Exercise description. Extract each line holding the word "altitude" from the entries.

Dataset entries.
......

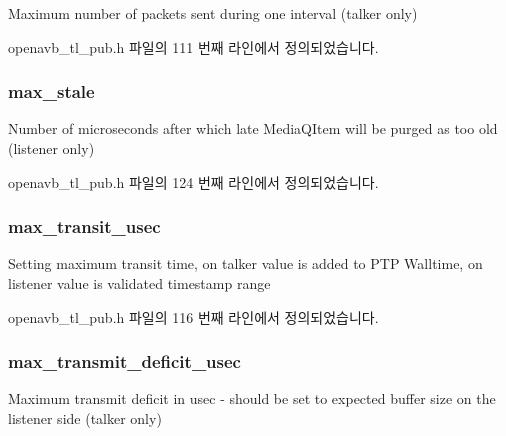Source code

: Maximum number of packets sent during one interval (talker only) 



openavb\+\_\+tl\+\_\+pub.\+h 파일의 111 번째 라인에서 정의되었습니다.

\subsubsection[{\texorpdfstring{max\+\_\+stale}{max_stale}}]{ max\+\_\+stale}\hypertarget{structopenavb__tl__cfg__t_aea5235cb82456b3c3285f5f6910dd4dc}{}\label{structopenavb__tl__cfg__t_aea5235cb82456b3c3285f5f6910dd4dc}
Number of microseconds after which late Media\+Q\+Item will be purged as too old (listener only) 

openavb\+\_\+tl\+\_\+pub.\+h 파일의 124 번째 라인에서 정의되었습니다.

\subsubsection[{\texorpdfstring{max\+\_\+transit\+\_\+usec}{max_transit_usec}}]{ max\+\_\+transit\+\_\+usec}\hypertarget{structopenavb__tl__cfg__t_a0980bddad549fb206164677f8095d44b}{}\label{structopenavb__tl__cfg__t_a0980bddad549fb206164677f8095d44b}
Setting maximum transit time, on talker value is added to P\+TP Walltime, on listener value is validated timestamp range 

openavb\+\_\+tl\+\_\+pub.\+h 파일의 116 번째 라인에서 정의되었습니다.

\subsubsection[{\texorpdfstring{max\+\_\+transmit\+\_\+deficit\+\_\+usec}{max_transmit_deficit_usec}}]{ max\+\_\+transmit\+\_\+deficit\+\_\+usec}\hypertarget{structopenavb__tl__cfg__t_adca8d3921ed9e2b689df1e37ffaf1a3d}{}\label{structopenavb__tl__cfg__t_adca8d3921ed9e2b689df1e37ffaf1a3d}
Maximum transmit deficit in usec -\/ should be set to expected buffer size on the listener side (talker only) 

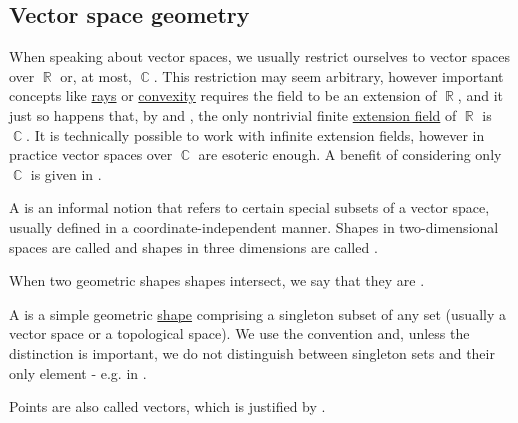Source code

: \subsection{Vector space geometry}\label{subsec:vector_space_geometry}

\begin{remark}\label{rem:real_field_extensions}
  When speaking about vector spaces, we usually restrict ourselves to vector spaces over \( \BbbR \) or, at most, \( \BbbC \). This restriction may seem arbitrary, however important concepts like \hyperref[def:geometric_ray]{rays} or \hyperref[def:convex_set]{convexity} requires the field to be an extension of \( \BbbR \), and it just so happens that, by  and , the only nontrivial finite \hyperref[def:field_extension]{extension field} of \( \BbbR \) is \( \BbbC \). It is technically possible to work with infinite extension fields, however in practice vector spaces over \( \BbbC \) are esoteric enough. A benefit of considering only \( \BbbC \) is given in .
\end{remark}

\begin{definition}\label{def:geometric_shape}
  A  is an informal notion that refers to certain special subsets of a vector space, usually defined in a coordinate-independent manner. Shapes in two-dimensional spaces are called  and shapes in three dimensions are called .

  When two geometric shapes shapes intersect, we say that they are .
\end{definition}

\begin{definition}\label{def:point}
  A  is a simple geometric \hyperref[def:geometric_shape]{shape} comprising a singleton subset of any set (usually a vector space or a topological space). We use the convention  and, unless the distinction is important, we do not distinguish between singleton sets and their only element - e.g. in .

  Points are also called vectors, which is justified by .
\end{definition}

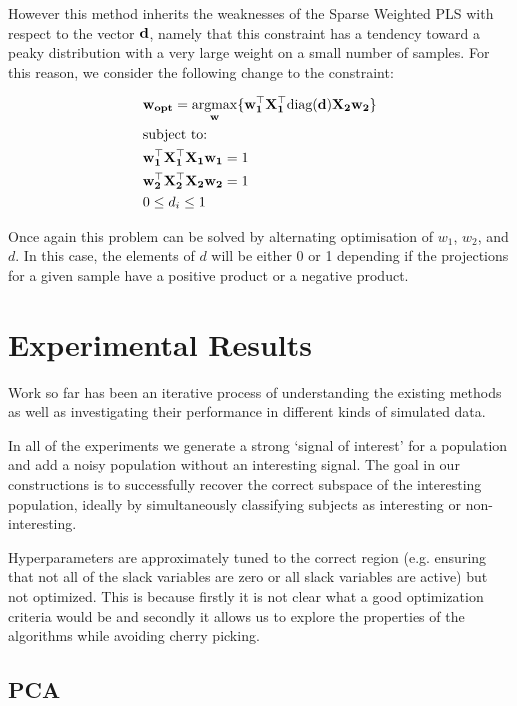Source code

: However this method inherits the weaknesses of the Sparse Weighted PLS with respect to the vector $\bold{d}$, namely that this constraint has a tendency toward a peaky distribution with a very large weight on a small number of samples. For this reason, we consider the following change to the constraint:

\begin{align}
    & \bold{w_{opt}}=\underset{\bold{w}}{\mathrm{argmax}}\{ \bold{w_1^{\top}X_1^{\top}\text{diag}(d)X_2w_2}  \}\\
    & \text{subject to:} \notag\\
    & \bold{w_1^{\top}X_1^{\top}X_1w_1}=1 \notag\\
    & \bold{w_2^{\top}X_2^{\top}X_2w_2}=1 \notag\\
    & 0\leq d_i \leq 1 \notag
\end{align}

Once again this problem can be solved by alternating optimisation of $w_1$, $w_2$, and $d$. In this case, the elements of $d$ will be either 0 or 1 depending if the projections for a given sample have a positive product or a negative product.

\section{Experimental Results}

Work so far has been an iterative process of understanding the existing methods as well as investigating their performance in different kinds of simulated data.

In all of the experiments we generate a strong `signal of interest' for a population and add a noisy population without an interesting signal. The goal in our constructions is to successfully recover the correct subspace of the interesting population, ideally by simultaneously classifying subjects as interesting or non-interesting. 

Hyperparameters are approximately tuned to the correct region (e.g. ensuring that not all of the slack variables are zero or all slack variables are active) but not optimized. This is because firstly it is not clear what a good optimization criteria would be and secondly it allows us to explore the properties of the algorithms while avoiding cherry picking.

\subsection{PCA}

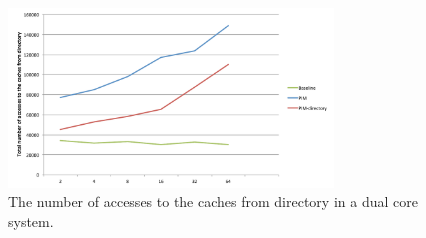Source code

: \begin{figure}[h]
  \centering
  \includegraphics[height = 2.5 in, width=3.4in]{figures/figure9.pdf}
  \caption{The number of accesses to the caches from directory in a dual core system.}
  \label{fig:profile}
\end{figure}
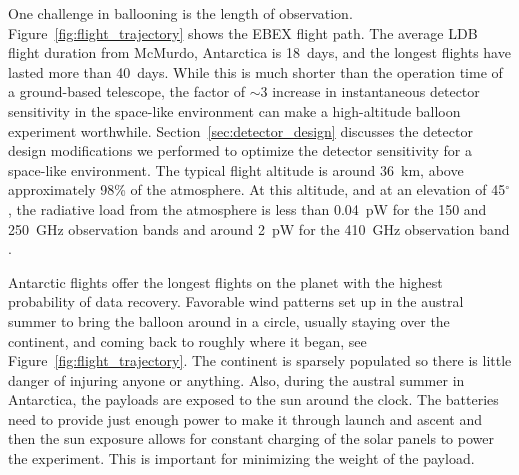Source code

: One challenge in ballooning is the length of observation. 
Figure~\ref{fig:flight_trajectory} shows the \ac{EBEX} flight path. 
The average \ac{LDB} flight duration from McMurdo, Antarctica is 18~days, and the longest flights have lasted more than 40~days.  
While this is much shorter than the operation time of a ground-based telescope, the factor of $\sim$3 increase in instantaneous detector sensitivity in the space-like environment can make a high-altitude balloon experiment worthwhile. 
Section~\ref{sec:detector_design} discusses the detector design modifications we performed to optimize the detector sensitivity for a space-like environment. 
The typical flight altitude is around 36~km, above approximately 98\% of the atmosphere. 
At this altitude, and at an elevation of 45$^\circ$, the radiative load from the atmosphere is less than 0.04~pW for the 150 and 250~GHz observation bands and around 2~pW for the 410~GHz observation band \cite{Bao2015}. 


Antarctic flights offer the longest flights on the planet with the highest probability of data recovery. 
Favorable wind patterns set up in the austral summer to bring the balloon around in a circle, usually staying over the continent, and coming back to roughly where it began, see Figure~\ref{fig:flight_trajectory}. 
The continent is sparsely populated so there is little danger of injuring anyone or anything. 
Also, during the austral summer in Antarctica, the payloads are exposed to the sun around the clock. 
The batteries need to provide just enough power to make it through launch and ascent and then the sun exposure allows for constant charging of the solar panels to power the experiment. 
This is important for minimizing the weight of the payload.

......

Exercise output.
While this is much shorter than the operation time of a ground-based telescope, the factor of $\sim$3 increase in instantaneous detector sensitivity in the space-like environment can make a high-altitude balloon experiment worthwhile. 
The typical flight altitude is around 36~km, above approximately 98\% of the atmosphere. 
At this altitude, and at an elevation of 45$^\circ$, the radiative load from the atmosphere is less than 0.04~pW for the 150 and 250~GHz observation bands and around 2~pW for the 410~GHz observation band \cite{Bao2015}. 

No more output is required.